The Four Ingredients for Reinventing Downtown
With the rise of strip malls, expansive parking lots and freeways, downtowns have spent years on the decline. But after decades of suburban sprawl, people want vibrant downtowns again. Whether they are visiting a new place or hanging out close to home, they want ambiance, entertainment, shopping and good food. They want to stroll from shop to shop, and sit at an umbrella table for coffee and people watching. They want places that are open late and offer things to do after dark. They want a sense of community that only a great downtown can offer. This is the age of “Third Places.”

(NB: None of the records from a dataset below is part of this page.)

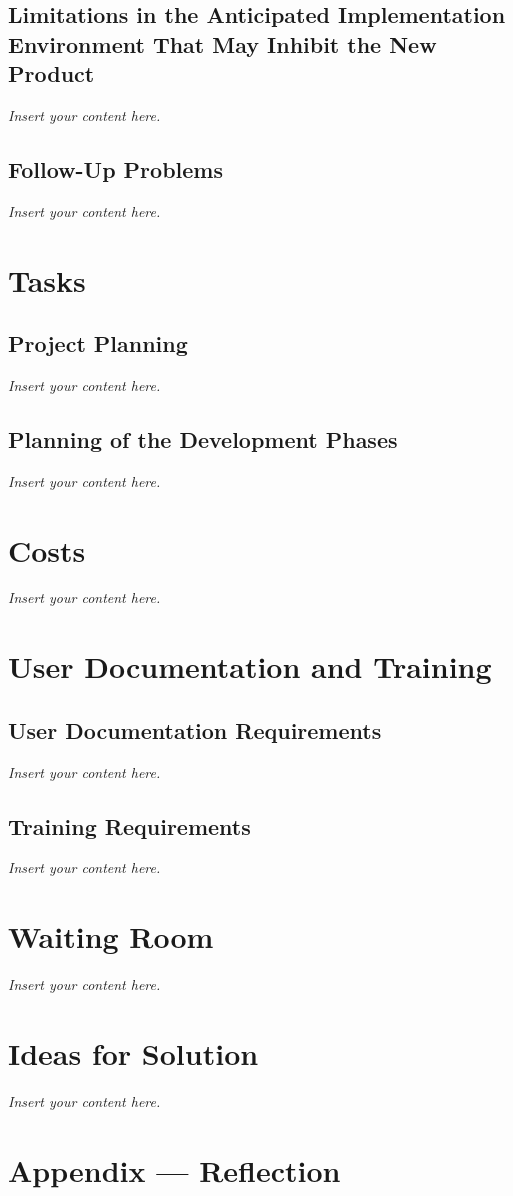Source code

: \documentclass[12pt]{article}
\newcommand{\lips}{\textit{Insert your content here.}}
\begin{document}
\subsection{Limitations in the Anticipated Implementation Environment That May
Inhibit the New Product}
\lips
\subsection{Follow-Up Problems}
\lips

\section{Tasks}
\subsection{Project Planning}
\lips
\subsection{Planning of the Development Phases}
\lips

\section{Costs}
\lips
\section{User Documentation and Training}
\subsection{User Documentation Requirements}
\lips
\subsection{Training Requirements}
\lips

\section{Waiting Room}
\lips

\section{Ideas for Solution}
\lips

\newpage{}
\section*{Appendix --- Reflection}
\end{document}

How does a community bring their downtown to life? Turn it into a thriving “Third Place?” Roger Brooks International has worked with communities all over North America and we’ve discovered the key ingredients for reinventing downtown.
1. Create a Third Place
People are looking for that “Third Place” – a place to gather with friends and neighbors during their leisure time; to socialize, relax, shop, dine, and play together. According to Ray Oldenburg (The Great Good Place), the “First Place” is where you live, your home. The “Second” is where you work. The “Third Place” is where you go to hang out, spend your leisure time. Throughout history, downtowns have provided an essential “Third Place” for their communities. If your downtown is a vibrant place where locals go to shop, dine and hang out, visitors will go too. But if locals don’t hang out there, visitors won’t either.
A vibrant downtown will have a variety of shops and restaurants clustered in a small area. It will be pedestrian friendly and beautified with street trees and flowers, creating a pleasant ambiance.

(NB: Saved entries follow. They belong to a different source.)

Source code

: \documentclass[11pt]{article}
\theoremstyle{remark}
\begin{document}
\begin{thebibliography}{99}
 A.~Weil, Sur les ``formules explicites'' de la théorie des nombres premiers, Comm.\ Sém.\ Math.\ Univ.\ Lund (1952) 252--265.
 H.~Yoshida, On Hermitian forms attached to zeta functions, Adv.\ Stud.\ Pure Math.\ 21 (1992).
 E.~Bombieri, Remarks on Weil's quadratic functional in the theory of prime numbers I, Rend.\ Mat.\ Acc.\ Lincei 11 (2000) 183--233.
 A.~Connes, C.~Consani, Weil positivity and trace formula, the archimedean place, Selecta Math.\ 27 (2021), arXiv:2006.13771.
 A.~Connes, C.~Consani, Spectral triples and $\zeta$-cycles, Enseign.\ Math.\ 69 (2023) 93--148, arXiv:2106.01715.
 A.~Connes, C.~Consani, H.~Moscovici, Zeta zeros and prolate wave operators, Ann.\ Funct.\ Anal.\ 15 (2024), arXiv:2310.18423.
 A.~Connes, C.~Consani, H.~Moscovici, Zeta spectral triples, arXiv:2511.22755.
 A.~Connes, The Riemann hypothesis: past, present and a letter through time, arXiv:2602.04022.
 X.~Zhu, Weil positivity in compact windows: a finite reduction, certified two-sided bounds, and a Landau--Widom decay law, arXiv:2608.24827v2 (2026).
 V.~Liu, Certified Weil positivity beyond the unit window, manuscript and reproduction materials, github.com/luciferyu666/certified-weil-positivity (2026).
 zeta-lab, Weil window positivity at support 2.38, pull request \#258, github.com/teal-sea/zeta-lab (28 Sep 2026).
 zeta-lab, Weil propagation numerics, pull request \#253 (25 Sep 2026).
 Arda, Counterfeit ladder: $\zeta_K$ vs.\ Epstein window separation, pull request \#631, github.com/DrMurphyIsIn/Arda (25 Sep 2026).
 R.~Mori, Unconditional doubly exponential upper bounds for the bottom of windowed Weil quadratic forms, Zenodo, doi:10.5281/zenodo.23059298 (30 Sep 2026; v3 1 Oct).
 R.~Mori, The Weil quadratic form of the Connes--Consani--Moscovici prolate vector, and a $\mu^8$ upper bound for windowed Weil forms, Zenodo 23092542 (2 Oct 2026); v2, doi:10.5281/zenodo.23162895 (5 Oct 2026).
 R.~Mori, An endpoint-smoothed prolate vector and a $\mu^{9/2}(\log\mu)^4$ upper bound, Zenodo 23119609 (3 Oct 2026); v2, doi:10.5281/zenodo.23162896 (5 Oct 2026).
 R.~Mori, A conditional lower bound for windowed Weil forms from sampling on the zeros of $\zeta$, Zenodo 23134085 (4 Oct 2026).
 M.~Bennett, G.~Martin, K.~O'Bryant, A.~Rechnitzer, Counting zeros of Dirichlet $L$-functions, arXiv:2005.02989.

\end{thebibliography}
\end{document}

2. Stop being all things to all people
The days of being all things to all people are as gone as the industrial revolution. People are bombarded with thousands of advertising messages, and this oversaturation causes people to simply tune out things they don’t feel apply directly to them. The solution? Focus on what makes you unique, worth the drive, and promote the heck out of it. Don’t try to be the “something for everyone” destination. That kind of promotion is ineffective and largely ignored. What makes your downtown special? What makes it a better experience than hanging out in the downtowns of your neighboring communities? Discover what makes your downtown special and focus on it. Being all things to all people means you get lost in the shuffle and become nothing, to anyone.
3. Jettison the Generic!
If your marketing messages could apply to just about any community, anywhere, it’s time to take a fresh look at what makes you unique. Remember “stop being all things to all people?” It’s worth repeating, and it has to carry into your marketing messages. “Something for everyone,” “Unique,” “Discover,” and the most overused of them all, “A great place to live, work, and play,” are just some of the phrases you should avoid at all costs. If it is so generic it could apply to anyone, throw it out! Tell people what makes you special. Generic messages are meaningless and ineffective. Repeat after me, “Jettison the generic!”
4. Downtowns and Tourism Organizations Work Together
Tourism is the front door to your non-tourism economic development efforts, and creating a great downtown is a big part of that process. Downtowns and tourism organizations should be joined at the hip. Working to create an inviting downtown will enhance all your tourism and economic development efforts, as well as creating that “Third Place” that locals and visitors are looking for.